Jordan: There is an anxiousness that American feel about their country, they think there is just something not right and they feel this anxiousness, they know there are real concerns, a real change in direction, a real change from what we view and value of what America has always been so you are seeing people of faith step forward and participate in a big way, which is exactly what we want to see happen. I love the example of the teenage girl, and everyone in this audience knows this story but it’s so important to think about this, the teenage girl who saved her people and the best line in that narrative is when her relative said to her ‘Esther, maybe the only reason you’re at where you’re at is for such a time as this,’ and I think Americans get that, I think Christians get that, they understand, this is a critical time.

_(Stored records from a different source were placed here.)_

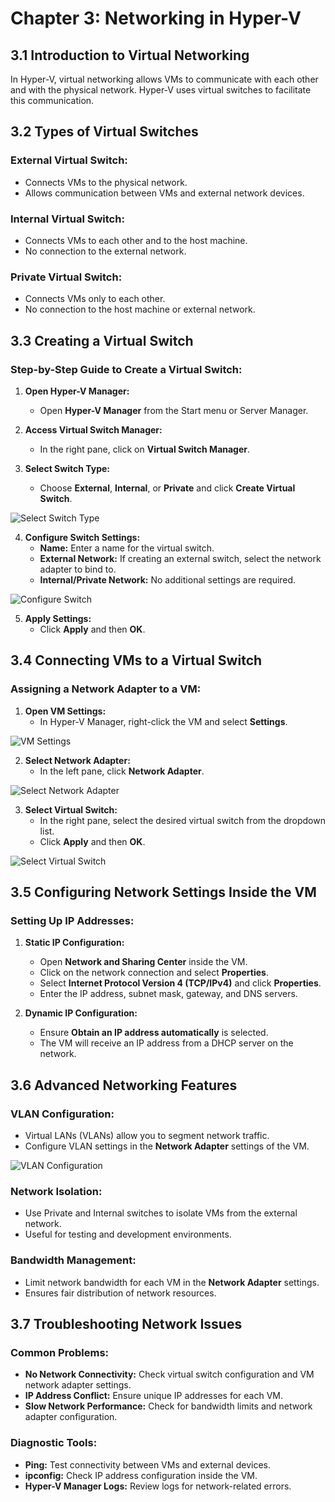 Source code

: # Chapter 3: Networking in Hyper-V

## 3.1 Introduction to Virtual Networking

In Hyper-V, virtual networking allows VMs to communicate with each other and with the physical network. Hyper-V uses virtual switches to facilitate this communication.

## 3.2 Types of Virtual Switches

### External Virtual Switch:
- Connects VMs to the physical network.
- Allows communication between VMs and external network devices.

### Internal Virtual Switch:
- Connects VMs to each other and to the host machine.
- No connection to the external network.

### Private Virtual Switch:
- Connects VMs only to each other.
- No connection to the host machine or external network.

## 3.3 Creating a Virtual Switch

### Step-by-Step Guide to Create a Virtual Switch:

1. **Open Hyper-V Manager:**
   - Open **Hyper-V Manager** from the Start menu or Server Manager.

2. **Access Virtual Switch Manager:**
   - In the right pane, click on **Virtual Switch Manager**.

3. **Select Switch Type:**
   - Choose **External**, **Internal**, or **Private** and click **Create Virtual Switch**.

![Select Switch Type](https://mylemans.online/assets/img/Hyper-V-Guide/Chapter-03/Chapter-03-3-3.png)

4. **Configure Switch Settings:**
   - **Name:** Enter a name for the virtual switch.
   - **External Network:** If creating an external switch, select the network adapter to bind to.
   - **Internal/Private Network:** No additional settings are required.

![Configure Switch](https://mylemans.online/assets/img/Hyper-V-Guide/Chapter-03/Chapter-03-3-4.png)

5. **Apply Settings:**
   - Click **Apply** and then **OK**.

## 3.4 Connecting VMs to a Virtual Switch

### Assigning a Network Adapter to a VM:

1. **Open VM Settings:**
   - In Hyper-V Manager, right-click the VM and select **Settings**.

![VM Settings](https://mylemans.online/assets/img/Hyper-V-Guide/Chapter-03/Chapter-03-4-1.png)

2. **Select Network Adapter:**
   - In the left pane, click **Network Adapter**.

![Select Network Adapter](https://mylemans.online/assets/img/Hyper-V-Guide/Chapter-03/Chapter-03-4-2.png)

3. **Select Virtual Switch:**
   - In the right pane, select the desired virtual switch from the dropdown list.
   - Click **Apply** and then **OK**.

![Select Virtual Switch](https://mylemans.online/assets/img/Hyper-V-Guide/Chapter-03/Chapter-03-4-3.png)

## 3.5 Configuring Network Settings Inside the VM

### Setting Up IP Addresses:

1. **Static IP Configuration:**
   - Open **Network and Sharing Center** inside the VM.
   - Click on the network connection and select **Properties**.
   - Select **Internet Protocol Version 4 (TCP/IPv4)** and click **Properties**.
   - Enter the IP address, subnet mask, gateway, and DNS servers.

2. **Dynamic IP Configuration:**
   - Ensure **Obtain an IP address automatically** is selected.
   - The VM will receive an IP address from a DHCP server on the network.

## 3.6 Advanced Networking Features

### VLAN Configuration:
- Virtual LANs (VLANs) allow you to segment network traffic.
- Configure VLAN settings in the **Network Adapter** settings of the VM.

![VLAN Configuration](https://mylemans.online/assets/img/Hyper-V-Guide/Chapter-03/Chapter-03-6-1.png)

### Network Isolation:
- Use Private and Internal switches to isolate VMs from the external network.
- Useful for testing and development environments.

### Bandwidth Management:
- Limit network bandwidth for each VM in the **Network Adapter** settings.
- Ensures fair distribution of network resources.

## 3.7 Troubleshooting Network Issues

### Common Problems:
- **No Network Connectivity:** Check virtual switch configuration and VM network adapter settings.
- **IP Address Conflict:** Ensure unique IP addresses for each VM.
- **Slow Network Performance:** Check for bandwidth limits and network adapter configuration.

### Diagnostic Tools:
- **Ping:** Test connectivity between VMs and external devices.
- **ipconfig:** Check IP address configuration inside the VM.
- **Hyper-V Manager Logs:** Review logs for network-related errors.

John Fund, I heard him give a speech and it’s interesting, and it kind of parallels what Senator Blunt said, he said it’s every third generation that has to do something big in this country. He started with the Founders who put it on the line, lost their lives and many of them lost their business, we remember Franklin, Jefferson and Adams but most of them lost everything, and then it was three generations later when we had this evil of slavery that Americans said ‘we will get rid of this and we will keep the union together,’ three generations later those people in America at that time said we can deal with the Great Depression and we can deal with the evils of Nazism in the Second [World] War and we can with that. And they did it. Now here we are three generations later and it is our turn. It is our turn to do what Esther did way back when, it is our turn to do what they did at the founding, and at the Civil War and at the Second War, it is our turn.
After likening anti-Obama Republicans to such esteemed people, he also told Perkins that the Left is leading an “attack” on the family in order to topple society at large:
Perkins: I think that as I see it the threat is so great because whether the issue is life, whether it’s marriage, whether it’s family, it all hinges on our freedom of religion and our ability to transfer the values that we gained from that faith to our children and to future generations and that seems to be exactly what they are zeroing in on.

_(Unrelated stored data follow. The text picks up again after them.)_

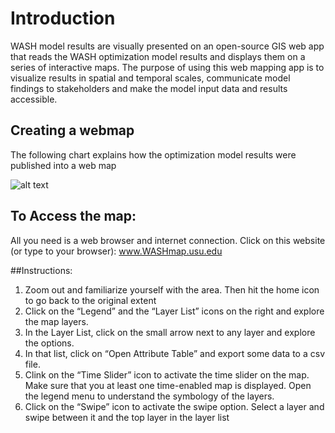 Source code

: # Introduction
WASH model results are visually presented on an open-source GIS web app that reads the WASH optimization model results and displays them on a series of interactive maps. The purpose of using this web mapping app is to visualize results in spatial and temporal scales, communicate model findings to stakeholders and make the model input data and results accessible. 

## Creating a webmap
The following chart explains how the optimization model results were published into a web map

![alt text](http://bearriverfellows.usu.edu/wash/WebMap.jpg "WebMap")


## To Access the map:
All you need is a web browser and internet connection. Click on this website (or type to your browser): www.WASHmap.usu.edu

##Instructions: 
1.	Zoom out and familiarize yourself with the area. Then hit the home icon to go back to the original extent
2.	Click on the “Legend” and the “Layer List” icons on the right and explore the map layers. 
3.	In the Layer List, click on the small arrow next to any layer and explore the options. 
4.	In that list, click on “Open Attribute Table” and export some data to a csv file. 
5.	Clink on the “Time Slider” icon to activate the time slider on the map. Make sure that you at least one time-enabled map is displayed. Open the legend menu to understand the symbology of the layers.
6.	Click on the “Swipe” icon to activate the swipe option. Select a layer and swipe between it and the top layer in the layer list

Jordan: It’s that and I would also add it’s an attack on the key institution of our culture, the institution that ultimately in my judgment determines the strength of the entire society and it’s the name that you have, Family Research [Council], so it’s an attack on that institution, the family. When you think about it, the first institution that the good Lord put together wasn’t the church, wasn’t the state, it was the family. So if you believe in big government as the answer, sometimes not in a direct way but in an indirect way, sometimes it’s direct even, there is an attack on that fundamental institution, that building block institution to a healthy culture so that’s why you see the Left so adamant about going after family, the bill to school your kids at home, the bill to have school choice, and a host of other things where it’s manifest, but it’s an attack on that key institution.